Aside from that, Peel said the biggest threat to the industry, from an economic standpoint is external factors, such as if the country’s macro economy doesn’t do well, or if there’s negative changes in inflation rates. He said there’s also uncertainty currently with U.S. trade policy, and the renegotiation of trade agreements could potentially have an impact.

“For anybody’s operation, it would be input cost. Feed costs, fuel cost, land prices, leases … it all boils down in this business (that) your main deal is input cost. That’s just it in a nutshell. Your input is just what makes you and breaks you out here,” Shepherd said.

“Cattle production is the number one agriculture market in Oklahoma so it’s very very important. And we have all segments of the cattle industry in Oklahoma,” Peel said. “Other than the impacts right now on the stocker sector, most sectors have done pretty well (in 2017).”

“Cattle markets in rural communities, that just makes a rural community. If a rancher’s making money, then he’s out spending more money and buying feed and updating equipment and this and that and that spreads through this rural communities a lot,” Shepherd said. “(Cattlemen’s Association) have a huge impact on the cattle industry and ranching and farming in general with all that they do at the capitol plus other things.”

“We saw crude oil prices increase toward the end of the year which provides some optimism. There’s always some concern especially for those producers who are new to the industry, companies that are starting up, or companies that have sought out significant capital investment to fund drilling programs,” Bannister said.

He said one concern however, has been discussions revolving around the gross production tax, and what will happen during the new special session and regular new legislative session in the new year. One of the biggest concerns is the impact changes on the tax system could have on start-up producers.

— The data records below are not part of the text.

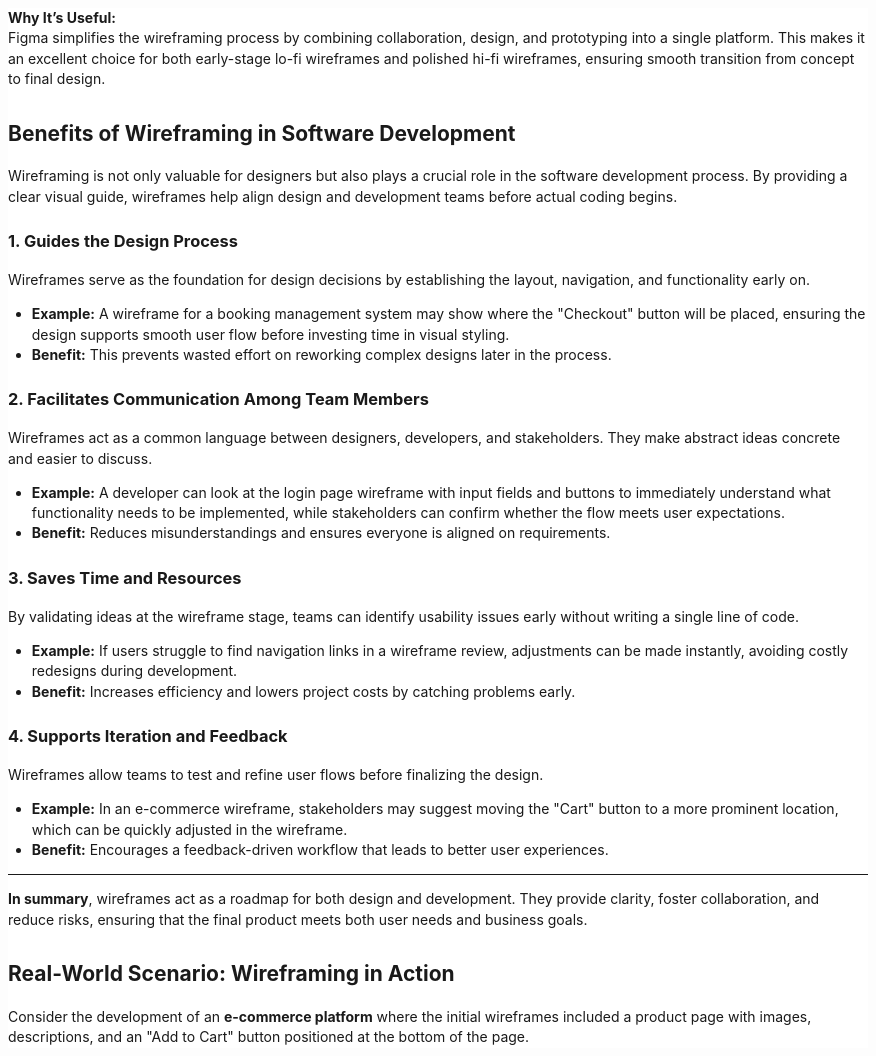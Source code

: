 **Why It’s Useful:**  
Figma simplifies the wireframing process by combining collaboration, design, and prototyping into a single platform. This makes it an excellent choice for both early-stage lo-fi wireframes and polished hi-fi wireframes, ensuring smooth transition from concept to final design.

## Benefits of Wireframing in Software Development

Wireframing is not only valuable for designers but also plays a crucial role in the software development process. By providing a clear visual guide, wireframes help align design and development teams before actual coding begins.  

### 1. Guides the Design Process
Wireframes serve as the foundation for design decisions by establishing the layout, navigation, and functionality early on.  
- **Example:** A wireframe for a booking management system may show where the "Checkout" button will be placed, ensuring the design supports smooth user flow before investing time in visual styling.  
- **Benefit:** This prevents wasted effort on reworking complex designs later in the process.

### 2. Facilitates Communication Among Team Members
Wireframes act as a common language between designers, developers, and stakeholders. They make abstract ideas concrete and easier to discuss.  
- **Example:** A developer can look at the login page wireframe with input fields and buttons to immediately understand what functionality needs to be implemented, while stakeholders can confirm whether the flow meets user expectations.  
- **Benefit:** Reduces misunderstandings and ensures everyone is aligned on requirements.

### 3. Saves Time and Resources
By validating ideas at the wireframe stage, teams can identify usability issues early without writing a single line of code.  
- **Example:** If users struggle to find navigation links in a wireframe review, adjustments can be made instantly, avoiding costly redesigns during development.  
- **Benefit:** Increases efficiency and lowers project costs by catching problems early.

### 4. Supports Iteration and Feedback
Wireframes allow teams to test and refine user flows before finalizing the design.  
- **Example:** In an e-commerce wireframe, stakeholders may suggest moving the "Cart" button to a more prominent location, which can be quickly adjusted in the wireframe.  
- **Benefit:** Encourages a feedback-driven workflow that leads to better user experiences.

---
**In summary**, wireframes act as a roadmap for both design and development. They provide clarity, foster collaboration, and reduce risks, ensuring that the final product meets both user needs and business goals.

## Real-World Scenario: Wireframing in Action

Consider the development of an **e-commerce platform** where the initial wireframes included a product page with images, descriptions, and an "Add to Cart" button positioned at the bottom of the page.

“I think last time we counted it, in Tulsa alone there were 40 new companies that were oil and gas producers funded through private equity investments. So that’s a lot people, that’s a lot of jobs, that’s a lot of investment in Oklahoma that we don’t want to jeopardize, but I think that overall people are optimistic about what the future holds,” Bannister said.

On a more positive note though, Bannister said Oklahoma is at the forefront in oil and natural gas, and that with new technologies and related advancements, more opportunities are blossoming for increased development and production making for an optimistic future.

“The ebbs and flows of the oil and gas prices are part of the industry as well. But we also need to add stability in legislation and regulation over seeing the industry … stability is the key to continued growth in Oklahoma’s oil and natural gas industry,” Bannister said.

Another area of concern for the oil and natural gas industry is the wind industry, Bannister said. At its peak, the state took in more than a $1 billion from the gross production tax and natural gas averaged about $7 then, he said. For the last two years, it’s been about $2 or $3.

“That’s a significant change. It’s diminished exploration for natural gas in the state and it’s driven down the benefits to the state for natural gas … when you have significant tax provisions that encourage wind development at the cost of natural gas, it has a negative impact on the economy in our opinion,” Bannister said. “There has to be some continued movement to level the playing field between oil and natural gas, and the wind industry as far as from a legislative and tax outlook.”

“The oil and gas industry is the defining industry in Oklahoma. One-third of our gross domestic product comes from the oil and natural gas industry. One out of five jobs and a quarter of all taxed paid come from oil and natural gas industry. So without a doubt it is an important part of Oklahoma economy, if not the driving force behind it. And it’s especially true in communities like Enid,” he said.

“What is in those small towns of rural Oklahoma are the workers who make the oilfield run,” Bannister said. “Drilling superintendents and pipeliners and welders, and all those jobs are upon active drilling rigs and what we have to do in Oklahoma is ensure that we have a tax regulatory scheme that encourages continued development and continued drilling in Oklahoma.”